Clinical Radiology | 2018
S. Liu; H. Shi; C. Ji; Huanhuan Zheng; Xia Pan; Wenxian Guan; Ling Chen; Ying-Shi Sun; Lei Tang; Yue Guan; Weifeng Li; Yun Ge; Jian He; Zhengyang Zhou
AIM To explore the role of computed tomography (CT) texture analysis in predicting pathologic stage of gastric cancers. MATERIALS AND METHODS Preoperative enhanced CT images of 153 patients (112 men, 41 women) with gastric cancers were reviewed retrospectively. Regions of interest (ROIs) were manually drawn along the margin of the lesion on the section where it appeared largest on the arterial and venous CT images, which yielded texture parameters, including mean, maximum frequency, mode, skewness, kurtosis, and entropy. Correlations between texture parameters and pathological stage were analysed with Spearmans correlation test. The diagnostic performance of CT texture parameters in differentiating different stages was evaluated using receiver operating characteristic (ROC) analysis. RESULTS Maximum frequency in the arterial phase and mean, maximum frequency, mode in the venous phase correlated positively with T stage, N stage, and overall stage (all p<0.05) of gastric cancer. Entropy in the venous phase also correlated positively with N stage (p=0.009) and overall stage (p=0.032). Skewness in the arterial phase had the highest area under the ROC curve (AUC) of 0.822 in identifying early from advanced gastric cancers.

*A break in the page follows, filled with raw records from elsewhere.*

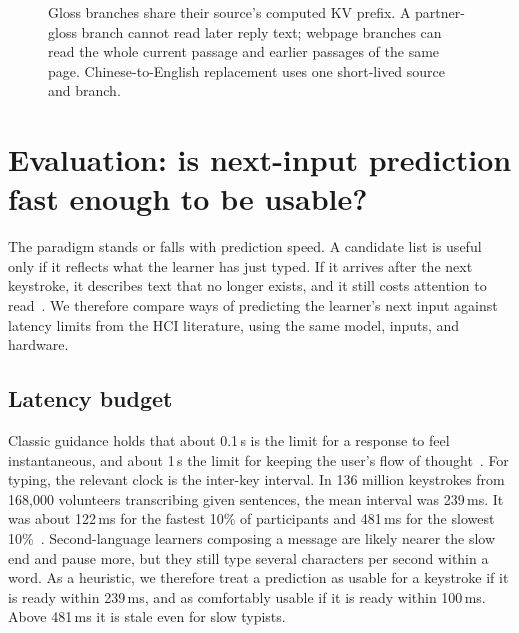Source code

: \documentclass[11pt,a4paper]{article}
\begin{document}
\begin{figure}[ht]
\centering
{}
\caption{Gloss branches share their source's computed KV prefix. A partner-gloss branch cannot read later reply text; webpage branches can read the whole current passage and earlier passages of the same page. Chinese-to-English replacement uses one short-lived source and branch.}
\label{fig:architecture}
\end{figure}

\section{Evaluation: is next-input prediction fast enough to be usable?}
\label{sec:results}
The paradigm stands or falls with prediction speed. A candidate list is useful only if it reflects what the learner has just typed. If it arrives after the next keystroke, it describes text that no longer exists, and it still costs attention to read~\cite{quinn}. We therefore compare ways of predicting the learner's next input against latency limits from the HCI literature, using the same model, inputs, and hardware.

\subsection{Latency budget}
Classic guidance holds that about 0.1\,s is the limit for a response to feel instantaneous, and about 1\,s the limit for keeping the user's flow of thought~\cite{nielsen,miller,card}. For typing, the relevant clock is the inter-key interval. In 136 million keystrokes from 168,000 volunteers transcribing given sentences, the mean interval was 239\,ms. It was about 122\,ms for the fastest 10\% of participants and 481\,ms for the slowest 10\%~\cite{dhakal}. Second-language learners composing a message are likely nearer the slow end and pause more, but they still type several characters per second within a word. As a heuristic, we therefore treat a prediction as usable for a keystroke if it is ready within 239\,ms, and as comfortably usable if it is ready within 100\,ms. Above 481\,ms it is stale even for slow typists.
\end{document}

Multivariate analysis identified four parameters, including maximum frequency, skewness, entropy in the venous phase, and differentiation degree from biopsy, for predicting lymph node metastasis of gastric cancer. The multivariate model could distinguish gastric cancers with and without lymph node metastasis with an AUC of 0.892. CONCLUSION Multiple CT texture parameters, especially those in the venous phase, correlated well with pathological stage and hold great potential in predicting lymph node metastasis of gastric cancers.